A review by jenfosty
Piranesi by Susanna Clarke

adventurous challenging mysterious reflective tense medium-paced
  • Plot- or character-driven? A mix
  • Strong character development? Yes
  • Loveable characters? Yes
  • Diverse cast of characters? No
  • Flaws of characters a main focus? No

5.0

Piranesi starts slow, Clarke builds a mythological, lite fantasy world and immerses the reader into it, then slowly, slowly Clarke begins to add clues that the Other and the House are not exactly what they seem. Around the 75-85 page mark, Piranesi stops being slow-paced and instead speeds up. As the Main Character begins to unravel the mystery of who he is, where he is, who the Other is, so do you, as the reader, begin to unravel the mystery. I think the reason Clarke’s writing is so effective is because she gives you no more information than the Main Character has--I thought this was a fantasy world, unrelated to my world, until the MC discovered that isn’t the case. 

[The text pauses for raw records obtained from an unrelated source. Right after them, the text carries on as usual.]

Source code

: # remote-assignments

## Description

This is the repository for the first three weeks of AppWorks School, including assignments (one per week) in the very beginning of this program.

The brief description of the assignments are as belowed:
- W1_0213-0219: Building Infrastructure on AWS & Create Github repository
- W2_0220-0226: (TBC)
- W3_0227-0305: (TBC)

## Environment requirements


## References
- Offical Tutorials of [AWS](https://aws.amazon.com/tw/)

In the end, I have a lot of questions… is this a fantasy book? Are they really being teleported to a new world or is this a cult, with a nefarious leader who claims that they can teleport, but the reality is that they are kidnapping people, dropping them in a labyrinthic cave (hence the water and tides) where many of them have died. In the MC’s case, has he imagined this world in order to survive the traumatic kidnapping and subsequent loneliness?, leaving the Other to continue the work of the original leader and extract any philosophical or mystical meaning from forcing Parensi through this? Is it both--where a cult leader is correct about another world, but then still uses people to expand their knowledge? Otherwise, how is the Other moving through the rooms and wanting to travel to the Temple? Then again, this is a journal from the MC's point of view and we know he is unreliable, maybe the other characters were experiencing a different world than what he is describing to us. AH! It does remind me of Life of Pi. 

The book is beautifully and mystically/whimsically written (it makes a lot of sense that it won the Women’s Prize) and for such a short book, it is truly amazing how Clarke was able to create so much and make my rapt as the last 170 pages fly by.